◆ ABOUT THIS EXERCISE
Only the lines from the start of the data through the line containing "Israel from Mount" should be written out, exactly as they are, with both ends included and the pictures left out.

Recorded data
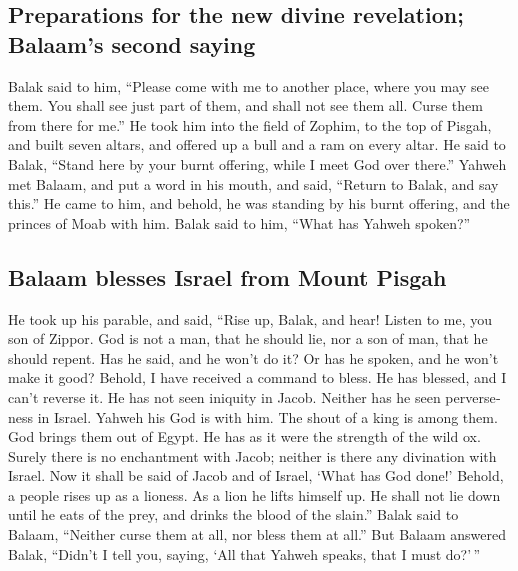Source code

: \begin{paracol}{2}
\begin{otherlanguage}{english}
\hypertarget{preparations-for-the-new-divine-revelation-balaams-second-saying}{%
\subsection{Preparations for the new divine revelation; Balaam's second
saying}\label{preparations-for-the-new-divine-revelation-balaams-second-saying}}

 Balak said to him, ``Please come with me to another
place, where you may see them. You shall see just part of them, and
shall not see them all. Curse them from there for me.'' 
He took him into the field of Zophim, to the top of Pisgah, and built
seven altars, and offered up a bull and a ram on every altar.
 He said to Balak, ``Stand here by your burnt offering,
while I meet God over there.''  Yahweh met Balaam, and
put a word in his mouth, and said, ``Return to Balak, and say this.''
 He came to him, and behold, he was standing by his burnt
offering, and the princes of Moab with him. Balak said to him, ``What
has Yahweh spoken?''

\hypertarget{balaam-blesses-israel-from-mount-pisgah}{%
\subsection{Balaam blesses Israel from Mount
Pisgah}\label{balaam-blesses-israel-from-mount-pisgah}}

 He took up his parable, and said, ``Rise up, Balak, and
hear! Listen to me, you son of Zippor.  God is not a man,
that he should lie, nor a son of man, that he should repent. Has he
said, and he won't do it? Or has he spoken, and he won't make it good?
 Behold, I have received a command to bless. He has
blessed, and I can't reverse it.  He has not seen
iniquity in Jacob. Neither has he seen perverseness in Israel. Yahweh
his God is with him. The shout of a king is among them. 
God brings them out of Egypt. He has as it were the strength of the wild
ox.  Surely there is no enchantment with Jacob; neither
is there any divination with Israel. Now it shall be said of Jacob and
of Israel, `What has God done!'  Behold, a people rises
up as a lioness. As a lion he lifts himself up. He shall not lie down
until he eats of the prey, and drinks the blood of the slain.''
 Balak said to Balaam, ``Neither curse them at all, nor
bless them at all.''  But Balaam answered Balak, ``Didn't
I tell you, saying, `All that Yahweh speaks, that I must do?'\,''


\end{otherlanguage}
\end{paracol}
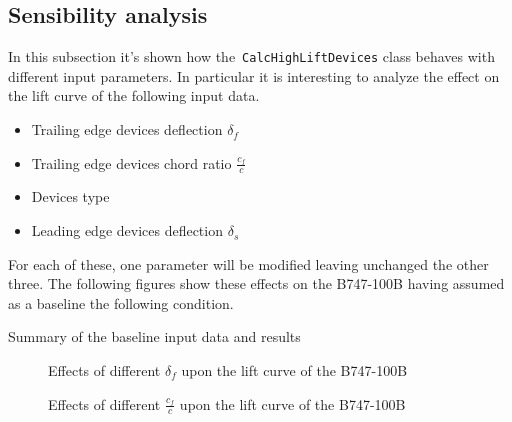 \subsection{Sensibility analysis}
%
In this subsection it's shown how the~\lstinline[language=Java]!CalcHighLiftDevices! class behaves with different input parameters. In particular it is interesting to analyze the effect on the lift curve of the following input data.
%
\begin{itemize}
\item Trailing edge devices deflection $\delta_f$
\item Trailing edge devices chord ratio $\frac{c_f}{c}$ 
\item Devices type 
\item Leading edge devices deflection $\delta_s$
\end{itemize}
%
For each of these, one parameter will be modified leaving unchanged the other three. The following figures show these effects on the B747-100B having assumed as a baseline the following condition.
%
\begin{table}[H]
\caption{Summary of the baseline input data and results}
\end{table}
%
\begin{figure}[H]
\centering

\caption{Effects of different $\delta_f$ upon the lift curve of the B747-100B}
\end{figure}
%
\begin{figure}[H]
\centering

\caption{Effects of different $\frac{c_f}{c}$ upon the lift curve of the B747-100B}
\end{figure}
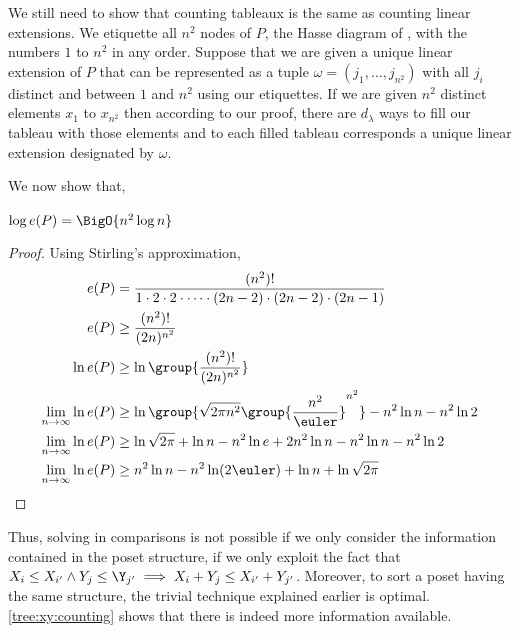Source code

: We still need to show that counting tableaux is the same as counting linear
extensions. We etiquette all \( n^2 \) nodes of \(P\), the Hasse diagram of
\XY, with the numbers \(1\) to \( n^2 \) in any order. Suppose that we are
given a unique linear extension of \(P\) that can be represented as a tuple
\( \omega = ( j_1 , \ldots , j_{n^2}) \)
with all \( j_i \) distinct and between \(1\) and \( n^2 \) using our
etiquettes. If we are given \( n^2 \) distinct elements \( x_1 \) to
\( x_{n^2} \) then according to our proof, there are \( d_{\lambda} \) ways to
fill our tableau with those elements and to each filled tableau corresponds a
unique linear extension designated by \(\omega\).


We now show that,

\begin{theorem}
\( \log e(P) = \BigO{n^2 \log n} \)
\end{theorem}

\begin{proof}
Using Stirling's approximation,
\begin{align}
e(P) &= \frac{(n^2)!}{1 \cdot 2 \cdot 2 \cdot \cdots \cdot (2n-2) \cdot (2n-2) \cdot (2n-1)}\\
e(P) &\ge \frac{(n^2)!}{(2n)^{n^2}}\\
\ln e(P) &\ge \ln \group{\frac{(n^2)!}{(2n)^{n^2}}}\\
\lim_{n \to \infty} \ln e(P) &\ge \ln{\group{\sqrt{2 \pi n^2}
\group{\frac{n^2}{\euler}}^{n^2}}}  - n^2 \ln n - n^2 \ln 2\\
\lim_{n \to \infty} \ln e(P) &\ge \ln{\sqrt{2\pi}} + \ln n - n^2 \ln e + 2 n^2
\ln n - n^2 \ln n - n^2 \ln 2\\
\lim_{n \to \infty} \ln e(P) &\ge n^2 \ln n - n^2 \ln (2\euler) + \ln n + \ln \sqrt{2\pi}
\end{align}
\end{proof}

Thus, solving \XY in  comparisons is not possible if we only
consider the information contained in the poset structure, \ie if we only
exploit the fact that \( X_i \le X_{i'} \land Y_j \le \Y_{j'} \implies X_i +
Y_j \le X_{i'} + Y_{j'}\). Moreover, to sort a poset having the same structure,
the trivial \mergesort technique explained earlier is optimal.
\ref{tree:xy:counting} shows that there is indeed more information available.
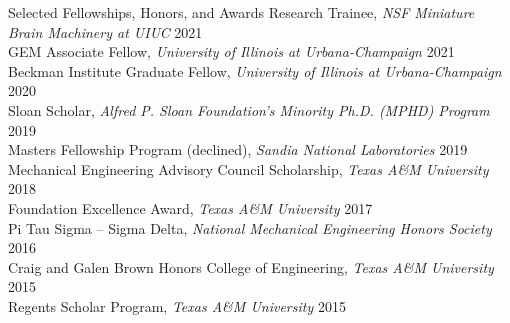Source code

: \documentclass[11pt]{resume} %
\begin{document}
\begin{rSection}{Selected Fellowships, Honors, and Awards}
    Research Trainee, \textit{NSF Miniature Brain Machinery at UIUC} \hfill 2021\\
    GEM Associate Fellow, \textit{University of Illinois at Urbana-Champaign} \hfill 2021\\
    Beckman Institute Graduate Fellow, \textit{University of Illinois at Urbana-Champaign} \hfill 2020\\
    Sloan Scholar, \textit{Alfred P. Sloan Foundation's Minority Ph.D. (MPHD) Program} \hfill 2019\\
    Masters Fellowship Program (declined), \textit{Sandia National Laboratories} \hfill 2019\\
    Mechanical Engineering Advisory Council Scholarship, \textit{Texas A\&M University} \hfill 2018\\
    Foundation Excellence Award, \textit{Texas A\&M University} \hfill 2017\\
    Pi Tau Sigma -- Sigma Delta, \textit{National Mechanical Engineering Honors Society} \hfill 2016\\
    Craig and Galen Brown Honors College of Engineering, \textit{Texas A\&M University} \hfill 2015\\
    Regents Scholar Program, \textit{Texas A\&M University} \hfill 2015
\end{rSection}

\end{document}
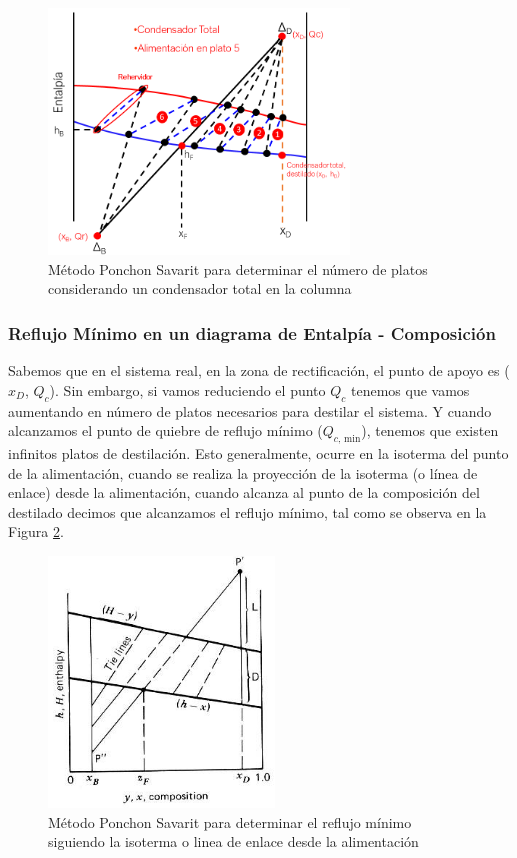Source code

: \documentclass[11pt]{book}
\begin{document}
\begin{figure}
    \centering
    \includegraphics[width=8cm]{img/destilacion/PonchonSavaritNroPlatos.png}
    \caption{Método Ponchon Savarit para determinar el número de platos considerando un condensador total en la columna}
    \label{fig:MetodoPonchonNroPlatos}
\end{figure}

\newpage

\subsubsection{Reflujo Mínimo en un diagrama de Entalpía - Composición}

Sabemos que en el sistema real, en la zona de rectificación, el punto de apoyo es ($x_D$, $Q_c$). Sin embargo, si vamos reduciendo el punto $Q_c$ tenemos que vamos aumentando en número de platos necesarios para destilar el sistema. Y cuando alcanzamos el punto de quiebre de reflujo mínimo ($Q_{c \textrm{, min}}$), tenemos que existen infinitos platos de destilación. Esto generalmente, ocurre en la isoterma del punto de la alimentación, cuando se realiza la proyección de la isoterma (o línea de enlace) desde la alimentación, cuando alcanza al punto de la composición del destilado decimos que alcanzamos el reflujo mínimo, tal como se observa en la Figura \ref{fig:PonchonSavaritReflujoMinimo}. 

\begin{figure}[H]
    \centering
    \includegraphics[width=6cm]{img/destilacion/PonchonSavaritReflujoMinimo.png}
    \caption{Método Ponchon Savarit para determinar el reflujo mínimo siguiendo la isoterma o linea de enlace desde la alimentación}
    \label{fig:PonchonSavaritReflujoMinimo}
\end{figure}
\end{document}
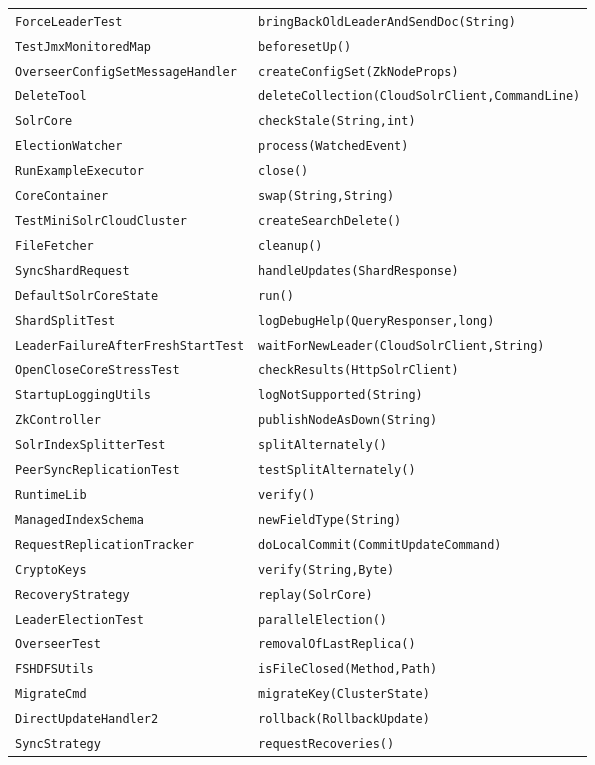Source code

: \begin{center}
\begin{longtable}{ll}
\lstinline/ForceLeaderTest/&{\lstinline/bringBackOldLeaderAndSendDoc(String)/}\\
\lstinline/TestJmxMonitoredMap/&{\lstinline/beforesetUp()/}\\
\lstinline/OverseerConfigSetMessageHandler/&{\lstinline/createConfigSet(ZkNodeProps)/}\\
\lstinline/DeleteTool/&{\lstinline/deleteCollection(CloudSolrClient,CommandLine)/}\\
\lstinline/SolrCore/&{\lstinline/checkStale(String,int)/}\\
\lstinline/ElectionWatcher/&{\lstinline/process(WatchedEvent)/}\\
\lstinline/RunExampleExecutor/&{\lstinline/close()/}\\
\lstinline/CoreContainer/&{\lstinline/swap(String,String)/}\\
\lstinline/TestMiniSolrCloudCluster/&{\lstinline/createSearchDelete()/}\\
\lstinline/FileFetcher/&{\lstinline/cleanup()/}\\
\lstinline/SyncShardRequest/&{\lstinline/handleUpdates(ShardResponse)/}\\
\lstinline/DefaultSolrCoreState/&{\lstinline/run()/}\\
\lstinline/ShardSplitTest/&{\lstinline/logDebugHelp(QueryResponser,long)/}\\
\lstinline/LeaderFailureAfterFreshStartTest/&{\lstinline/waitForNewLeader(CloudSolrClient,String)/}\\
\lstinline/OpenCloseCoreStressTest/&{\lstinline/checkResults(HttpSolrClient)/}\\
\lstinline/StartupLoggingUtils/&{\lstinline/logNotSupported(String)/}\\
\lstinline/ZkController/&{\lstinline/publishNodeAsDown(String)/}\\
\lstinline/SolrIndexSplitterTest/&{\lstinline/splitAlternately()/}\\
\lstinline/PeerSyncReplicationTest/&{\lstinline/testSplitAlternately()/}\\
\lstinline/RuntimeLib/&{\lstinline/verify()/}\\
\lstinline/ManagedIndexSchema/&{\lstinline/newFieldType(String)/}\\
\lstinline/RequestReplicationTracker/&{\lstinline/doLocalCommit(CommitUpdateCommand)/}\\
\lstinline/CryptoKeys/&{\lstinline/verify(String,Byte)/}\\
\lstinline/RecoveryStrategy/&{\lstinline/replay(SolrCore)/}\\
\lstinline/LeaderElectionTest/&{\lstinline/parallelElection()/}\\
\lstinline/OverseerTest/&{\lstinline/removalOfLastReplica()/}\\
\lstinline/FSHDFSUtils/&{\lstinline/isFileClosed(Method,Path)/}\\
\lstinline/MigrateCmd/&{\lstinline/migrateKey(ClusterState)/}\\
\lstinline/DirectUpdateHandler2/&{\lstinline/rollback(RollbackUpdate)/}\\
\lstinline/SyncStrategy/&{\lstinline/requestRecoveries()/}\\


\end{longtable}
\end{center}
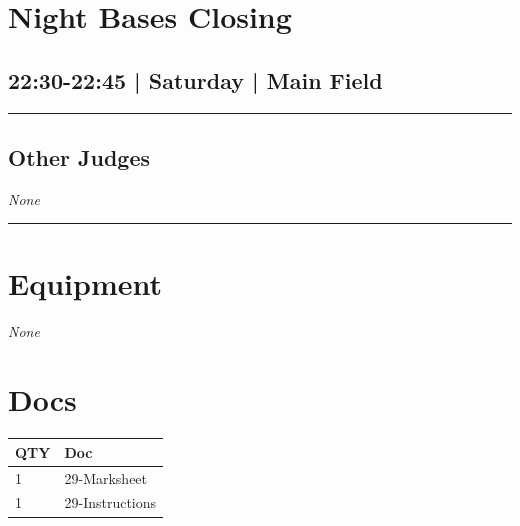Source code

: \documentclass[10pt, A5]{article}
\begin{document}
        \begin{framed}
        \begin{minipage}{\textwidth}

        \setcounter{section}{47}
        \section{Night Bases Closing}
        \subsection*{22:30-22:45 | Saturday | Main Field}

        \vspace{0.25cm}
        \hrule
        \vspace{0.25cm}


        \subsection*{Other Judges}
                \textit{None}

            \vspace{0.25cm}
        \hrule
        \vspace{0.25cm}

        \begin{multicols}{2}

		\section*{\faWrench \: Equipment}

				\textit{None}
		
		\vfill\null
		\columnbreak

			\section*{\faFile \: Docs}
		 	\begin{center}
			\begin{tabular}{p{2cm}p{4cm}}

			\textbf{QTY} & \textbf{Doc} \\\toprule
										1&29-Marksheet\\\midrule
										1&29-Instructions\\\midrule
							\end{tabular}
			\end{center}
	

		\vfill\null

		\end{multicols}
\end{minipage}
\end{framed}
\end{document}

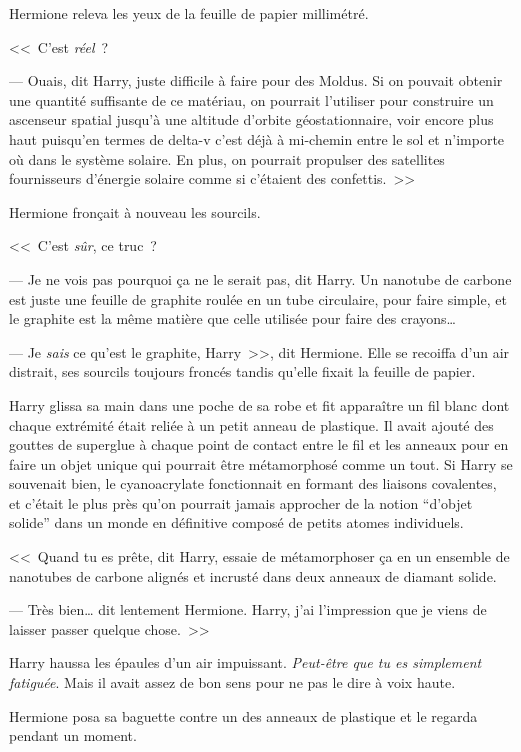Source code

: Hermione releva les yeux de la feuille de papier millimétré.

<<~C'est \emph{réel}~?

--- Ouais, dit Harry, juste difficile à faire pour des Moldus. Si on pouvait obtenir une quantité suffisante de ce matériau, on pourrait l'utiliser pour construire un ascenseur spatial jusqu'à une altitude d'orbite géostationnaire, voir encore plus haut puisqu'en termes de delta-v c'est déjà à mi-chemin entre le sol et n'importe où dans le système solaire. En plus, on pourrait propulser des satellites fournisseurs d'énergie solaire comme si c'étaient des confettis.~>>

Hermione fronçait à nouveau les sourcils.

<<~C'est \emph{sûr}, ce truc~?

--- Je ne vois pas pourquoi ça ne le serait pas, dit Harry. Un nanotube de carbone est juste une feuille de graphite roulée en un tube circulaire, pour faire simple, et le graphite est la même matière que celle utilisée pour faire des crayons…

--- Je \emph{sais} ce qu'est le graphite, Harry~>>, dit Hermione. Elle se recoiffa d'un air distrait, ses sourcils toujours froncés tandis qu'elle fixait la feuille de papier.

Harry glissa sa main dans une poche de sa robe et fit apparaître un fil blanc dont chaque extrémité était reliée à un petit anneau de plastique. Il avait ajouté des gouttes de superglue à chaque point de contact entre le fil et les anneaux pour en faire un objet unique qui pourrait être métamorphosé comme un tout. Si Harry se souvenait bien, le cyanoacrylate fonctionnait en formant des liaisons covalentes, et c'était le plus près qu'on pourrait jamais approcher de la notion “d'objet solide” dans un monde en définitive composé de petits atomes individuels.

<<~Quand tu es prête, dit Harry, essaie de métamorphoser ça en un ensemble de nanotubes de carbone alignés et incrusté dans deux anneaux de diamant solide.

--- Très bien… dit lentement Hermione. Harry, j'ai l'impression que je viens de laisser passer quelque chose.~>>

Harry haussa les épaules d'un air impuissant. \emph{Peut-être que tu es simplement fatiguée}. Mais il avait assez de bon sens pour ne pas le dire à voix haute.

Hermione posa sa baguette contre un des anneaux de plastique et le regarda pendant un moment.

◆ EXERCISE SOLUTION
Source code

: \begin{paracol}{2}
\begin{otherlanguage}{english}
\hypertarget{preparations-for-the-new-divine-revelation-balaams-second-saying}{%
\subsection{Preparations for the new divine revelation; Balaam's second
saying}\label{preparations-for-the-new-divine-revelation-balaams-second-saying}}

 Balak said to him, ``Please come with me to another
place, where you may see them. You shall see just part of them, and
shall not see them all. Curse them from there for me.'' 
He took him into the field of Zophim, to the top of Pisgah, and built
seven altars, and offered up a bull and a ram on every altar.
 He said to Balak, ``Stand here by your burnt offering,
while I meet God over there.''  Yahweh met Balaam, and
put a word in his mouth, and said, ``Return to Balak, and say this.''
 He came to him, and behold, he was standing by his burnt
offering, and the princes of Moab with him. Balak said to him, ``What
has Yahweh spoken?''

\hypertarget{balaam-blesses-israel-from-mount-pisgah}{%
\subsection{Balaam blesses Israel from Mount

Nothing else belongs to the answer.